Er schaute den Sprecher von oben bis unten an.
»Sie sind ein Fremder, Sir?«
»Ja.«
»Seemann?«
Auch diese Frage wurde bejaht.
»Ich dachte mir's wohl, daß Sie fremd hier sind, sonst würden Sie wissen, daß um diese Zeit die Büreaux geschlossen sind.«
»Ich wünsche den Director auch nur privatim zu sprechen.«
»Wird ebenfalls nicht angehen, denn Sie werden ihn beim Diner finden.«
»Ich will wenigstens den Versuch machen, ihn zu sprechen.«
»Wohl, versuchen Sie's. – Er wohnt dort in dem großen Hause gerade dem Gebäude der Navigationsschule gegenüber.«
Eugene erhielt von dem Bedienten in der That die prophezeihte abweisende Antwort. Allein er riß schnell aus seinem Taschenbuch ein Blatt Papier und schrieb einige Zeilen darauf, gab dies dem Bedienten mit dem Ersuchen, es Mr. Slowson, dem Director der westindischen Handelscompagnie sofort zu überbringen; – er werde seine Rückkunft erwarten.
Mr. Slowson war keineswegs in der Stimmung, einem Fremden eine Audienz zu ertheilen, denn er gehörte zu den Personen, welche den ruhigen Genuß einer wohlassortirten Tafel für das höchste Lebensglück und eine Beeinträchtigung dieses Genusses für das Schrecklichste halten, das einem Sterblichen widerfahren kann. Er würde sich daher schwerlich durch irgend etwas haben stören lassen, er würde nicht ausgestanden sein, und wenn der Fremde draußen ihm seine Ernennung zum Handelsminister überbracht oder ihm den Tod seines nächsten Verwandten angezeigt hätte.

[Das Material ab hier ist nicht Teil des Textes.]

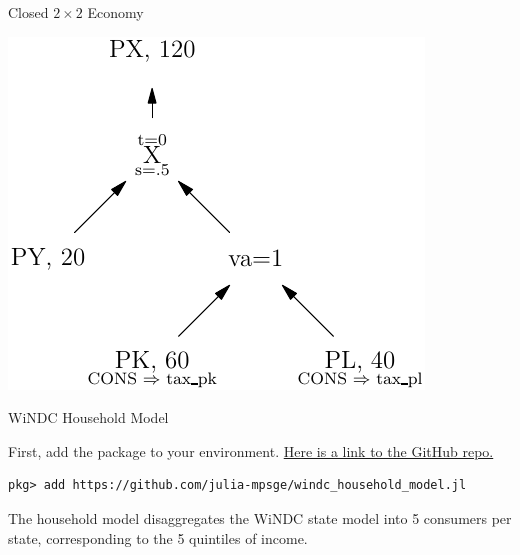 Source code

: \documentclass{beamer}
\begin{document}
\begin{frame}{Closed $2\times 2$ Economy}
    \begin{minipage}{.95\textwidth}
        \centering
        \includegraphics[width=\textwidth]{images/x_sector.pdf}
    \end{minipage}
\end{frame}


\begin{frame}[fragile]{WiNDC Household Model}

    First, add the package to your environment. \href{https://github.com/julia-mpsge/windc_household_model.jl}{Here is a link to the GitHub repo.}

    \begin{verbatim}
pkg> add https://github.com/julia-mpsge/windc_household_model.jl
    \end{verbatim}


    The household model disaggregates the WiNDC state model into 5 consumers per state, corresponding to the 5 quintiles of income. 

\end{frame}
\end{document}
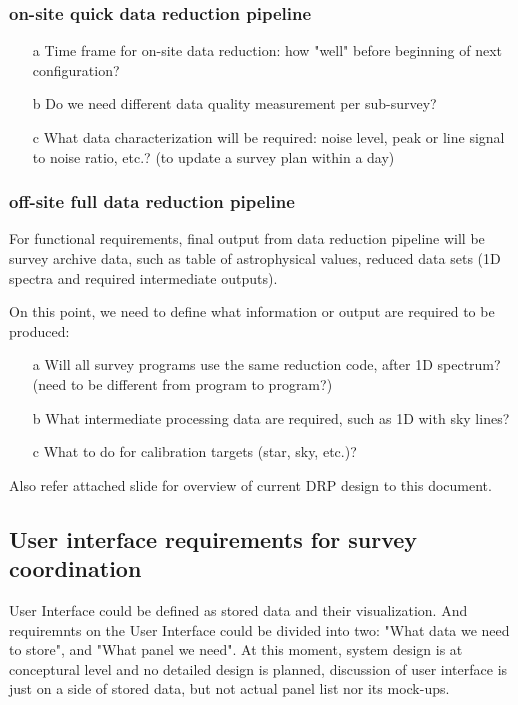 \documentclass[a4paper,notitlepage]{article}
\begin{document}
\subsubsection{on-site quick data reduction pipeline}

\begin{enumerate}
  \item[a] Time frame for on-site data reduction: 
    how "well" before beginning of next configuration?
  \item[b] Do we need different data quality measurement per sub-survey? 
  \item[c] What data characterization will be required: 
    noise level, peak or line signal to noise ratio, etc.?
    (to update a survey plan within a day)
\end{enumerate}


\subsubsection{off-site full data reduction pipeline}


For functional requirements, final output from data reduction pipeline will 
be survey archive data, such as table of astrophysical values, reduced data 
sets (1D spectra and required intermediate outputs). 

On this point, we need to define what information or output are required to 
be produced: 
\begin{enumerate}
  \item[a] Will all survey programs use the same reduction code, after 1D spectrum?
    (need to be different from program to program?)
  \item[b] What intermediate processing data are required, such as 1D with sky lines?
  \item[c] What to do for calibration targets (star, sky, etc.)?
\end{enumerate}

Also refer attached slide for overview of current DRP design to this document. 


\subsection{User interface requirements for survey coordination}

User Interface could be defined as stored data and their visualization. And 
requiremnts on the User Interface could be divided into two: 
"What data we need to store", and "What panel we need".
At this moment, system design is at conceptural level and no detailed design 
is planned, discussion of user interface is just on a side of stored data, but 
not actual panel list nor its mock-ups. 
\end{document}
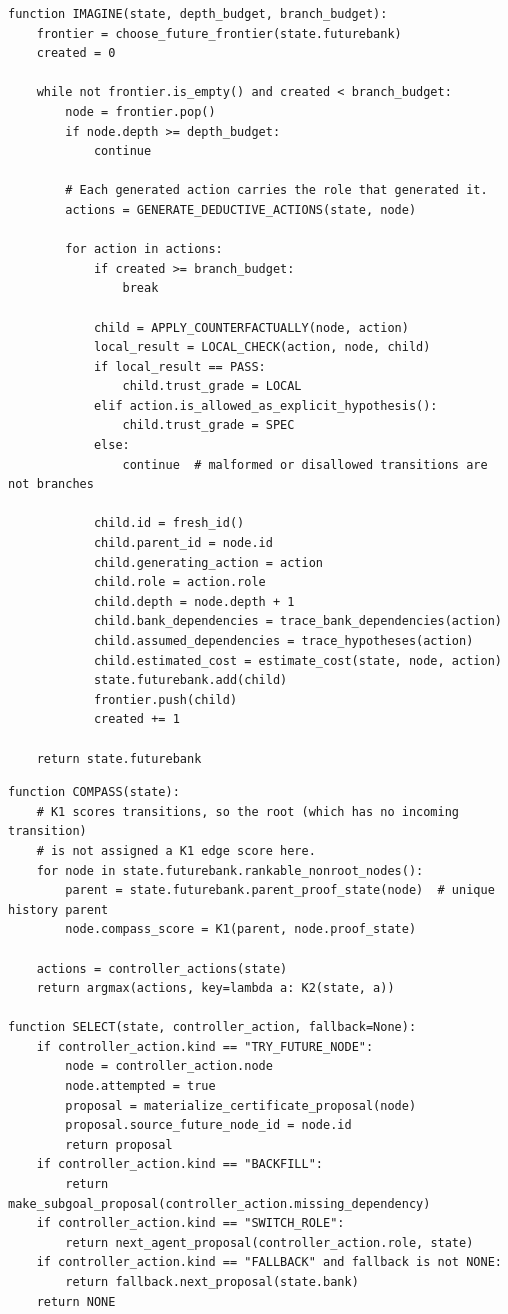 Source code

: \documentclass[11pt,openany]{book}
\theoremstyle{definition}
\theoremstyle{remark}
\begin{document}
\begin{lstlisting}[style=pseudo,caption={Graded imagination}]
function IMAGINE(state, depth_budget, branch_budget):
    frontier = choose_future_frontier(state.futurebank)
    created = 0

    while not frontier.is_empty() and created < branch_budget:
        node = frontier.pop()
        if node.depth >= depth_budget:
            continue

        # Each generated action carries the role that generated it.
        actions = GENERATE_DEDUCTIVE_ACTIONS(state, node)

        for action in actions:
            if created >= branch_budget:
                break

            child = APPLY_COUNTERFACTUALLY(node, action)
            local_result = LOCAL_CHECK(action, node, child)
            if local_result == PASS:
                child.trust_grade = LOCAL
            elif action.is_allowed_as_explicit_hypothesis():
                child.trust_grade = SPEC
            else:
                continue  # malformed or disallowed transitions are not branches

            child.id = fresh_id()
            child.parent_id = node.id
            child.generating_action = action
            child.role = action.role
            child.depth = node.depth + 1
            child.bank_dependencies = trace_bank_dependencies(action)
            child.assumed_dependencies = trace_hypotheses(action)
            child.estimated_cost = estimate_cost(state, node, action)
            state.futurebank.add(child)
            frontier.push(child)
            created += 1

    return state.futurebank
\end{lstlisting}

\begin{lstlisting}[style=pseudo,caption={Compass and controller}]
function COMPASS(state):
    # K1 scores transitions, so the root (which has no incoming transition)
    # is not assigned a K1 edge score here.
    for node in state.futurebank.rankable_nonroot_nodes():
        parent = state.futurebank.parent_proof_state(node)  # unique history parent
        node.compass_score = K1(parent, node.proof_state)

    actions = controller_actions(state)
    return argmax(actions, key=lambda a: K2(state, a))

function SELECT(state, controller_action, fallback=None):
    if controller_action.kind == "TRY_FUTURE_NODE":
        node = controller_action.node
        node.attempted = true
        proposal = materialize_certificate_proposal(node)
        proposal.source_future_node_id = node.id
        return proposal
    if controller_action.kind == "BACKFILL":
        return make_subgoal_proposal(controller_action.missing_dependency)
    if controller_action.kind == "SWITCH_ROLE":
        return next_agent_proposal(controller_action.role, state)
    if controller_action.kind == "FALLBACK" and fallback is not NONE:
        return fallback.next_proposal(state.bank)
    return NONE
\end{lstlisting}
\end{document}
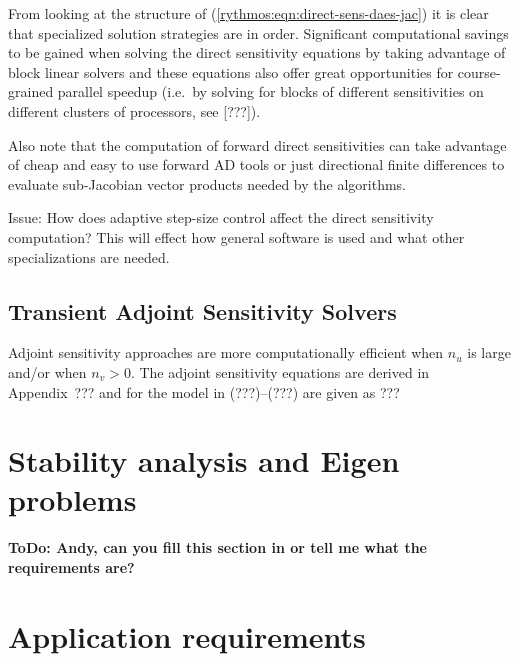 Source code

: \documentclass[pdf,ps2pdf,11pt]{SANDreport}
\begin{document}
From looking at the structure of (\ref{rythmos:eqn:direct-sens-daes-jac}) it
is clear that specialized solution strategies are in order.  Significant
computational savings to be gained when solving the direct sensitivity
equations by taking advantage of block linear solvers and these equations also
offer great opportunities for course-grained parallel speedup (i.e.\ by
solving for blocks of different sensitivities on different clusters of
processors, see [???]).

Also note that the computation of forward direct sensitivities can take
advantage of cheap and easy to use forward AD tools or just directional finite
differences to evaluate sub-Jacobian vector products needed by the algorithms.

Issue: How does adaptive step-size control affect the direct sensitivity
computation?  This will effect how general software is used and what other
specializations are needed.

\subsection{Transient Adjoint Sensitivity Solvers}
\label{rythmos:scn:transientsensitivity:adjoint}

Adjoint sensitivity approaches are more computationally efficient when $n_u$
is large and/or when $n_v > 0$.  The adjoint sensitivity equations are derived in
Appendix~??? and for the model in (???)--(???) are given as
%
???
%

\section{Stability analysis and Eigen problems}

{}\textbf{ToDo: Andy, can you fill this section in or tell me what the
requirements are?}

\section{Application requirements}
\end{document}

Das Zauberwort aber, welches das Undenkbare bewirkte, das alle Anwesenden, die ihn kannten, fast mit Schrecken erfüllte, daß er sich nämlich erhob und bleichen Gesichts dem Diener befahl, den Fremden in sein Empfangszimmer zu führen – dies Zauberwort war das Wort. Alabama!· –
»Mein Name ist Eugene Powel, gewesener erster Lieutenant auf der Brigg Contest,« stellte sich der junge Mann vor.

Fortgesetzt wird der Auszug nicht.